**What is being asked**
Where does the string "Ajax" occur in the entries below? Copy every line where it does.
Top of Supplied material
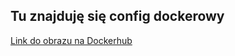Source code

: ## Tu znajduję się config dockerowy
[Link do obrazu na Dockerhub](https://hub.docker.com/repository/docker/daywd/kotlin/)
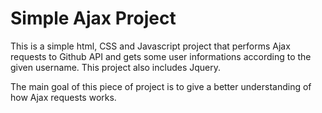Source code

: # Simple Ajax Project
This is a simple html, CSS and Javascript project that performs Ajax requests to Github API and gets some user informations according to the given username.
This project also includes Jquery.

The main goal of this piece of project is to give a better understanding of how Ajax requests works.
Bottom of Supplied material
**The completed task**
: # Simple Ajax Project
This is a simple html, CSS and Javascript project that performs Ajax requests to Github API and gets some user informations according to the given username.
The main goal of this piece of project is to give a better understanding of how Ajax requests works.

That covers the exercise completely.